AGAWAM — Both residents and businesses will see an increase in their taxes, even though the City Council approved lower tax rates for both.

During a public hearing on Dec. 4, Assessor Caroline Reed said that the tax levy for fiscal year 2024 was $73.05 million, a 4% increase over last year. The tax levy is the amount in taxes the town must raise, based on the budget councilors passed in the summer. The general operating budget and capital improvements budget increased both by 5%, leading to an increase in the amount of taxes the town needs. This year’s levy is offset by $3.5 million of free cash.

Mayor William Sapelli’s proposed shift factor was 1.59. This would make the residential tax rate $14.54 per $1,000 of assessed value, a reduction of $1.24 from last year’s rate of $15.78; and the commercial-industrial rate $27.54, a reduction of $2.65 from last year’s rate of $30.19.

The average single-family home, valued at $335,714 this year, will see an annual tax bill of $4,881, an increase of $65 per quarter compared to last fiscal year, when assessed values were lower and rates were higher.

Both commercial and industrial properties increased in value, as well. Those under $500,000 in value increased 18%, while those above $500,000 increased 14%.

Reed emphasized that Agawam has some of the lowest tax rates in the area. Both residential and commercial markets are growing in Agawam, she said. Sapelli said his proposed shift factor gives Agawam the lowest residential tax rate although it is offset by the assessed value of the houses.

“The fact that we have such a community that’s appealing to people … people want to move to Agawam so the value of the property moves up, the old supply and demand issue,” he said.

Resident Corinne Wingard spoke in favor of the proposed tax rates. She spoke about the town’s tax abatement programs for seniors, veterans and blind people, and encouraged people to go to the assessor’s page on the town website. She said that for people on fixed incomes, taxes can be a real burden.

“I’m happy to pay for my taxes to be a little bit more so theirs can perhaps be a little bit less,” she said.

Councilor George Bitzas asked why the factor couldn’t be 1.60, which would decrease taxes for residents and increase commercial-industrial taxes, relative to the mayor’s proposal. Sapelli said that would hurt businesses.
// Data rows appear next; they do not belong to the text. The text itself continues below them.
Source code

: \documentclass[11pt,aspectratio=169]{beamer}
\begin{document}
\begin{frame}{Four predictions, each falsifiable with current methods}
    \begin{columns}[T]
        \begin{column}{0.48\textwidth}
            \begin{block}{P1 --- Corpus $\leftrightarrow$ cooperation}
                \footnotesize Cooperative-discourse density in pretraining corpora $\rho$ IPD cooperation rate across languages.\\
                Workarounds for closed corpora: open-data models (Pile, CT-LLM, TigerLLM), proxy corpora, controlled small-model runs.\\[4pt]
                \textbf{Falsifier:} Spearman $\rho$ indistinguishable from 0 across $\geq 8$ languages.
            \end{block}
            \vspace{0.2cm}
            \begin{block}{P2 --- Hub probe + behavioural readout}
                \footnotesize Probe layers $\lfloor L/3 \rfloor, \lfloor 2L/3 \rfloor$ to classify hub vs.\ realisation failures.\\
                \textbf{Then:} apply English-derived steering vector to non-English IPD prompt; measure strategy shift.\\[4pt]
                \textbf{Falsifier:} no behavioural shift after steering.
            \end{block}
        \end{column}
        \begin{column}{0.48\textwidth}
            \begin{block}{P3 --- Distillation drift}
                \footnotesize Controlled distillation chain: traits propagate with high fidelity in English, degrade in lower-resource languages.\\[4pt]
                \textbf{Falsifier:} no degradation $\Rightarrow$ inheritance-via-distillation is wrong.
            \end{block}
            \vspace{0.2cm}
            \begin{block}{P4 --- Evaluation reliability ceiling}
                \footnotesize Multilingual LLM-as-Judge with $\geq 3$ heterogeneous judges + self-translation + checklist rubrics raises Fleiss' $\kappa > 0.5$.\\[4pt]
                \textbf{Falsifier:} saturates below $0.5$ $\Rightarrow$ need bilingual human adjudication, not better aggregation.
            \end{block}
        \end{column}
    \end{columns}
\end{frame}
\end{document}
“We can’t always push our taxes towards the commercial-industrial,” he said. “If we start pushing that and opening our divide, we are going to lose some of our businesses and industry.”

Councilor Dino Mercadante expanded upon the mayor’s point, saying businesses don’t use town services and all the taxes they pay go into the general fund.

“No one loves raising taxes,” said Council President Christopher Johnson. “I think the proposed factor the mayor selected is the best balance that’s available to us but the only way we can not raise taxes is to not raise the budget.”

The council voted 10-0 in favor of the proposed factor. Councilor Anthony Suffriti was absent.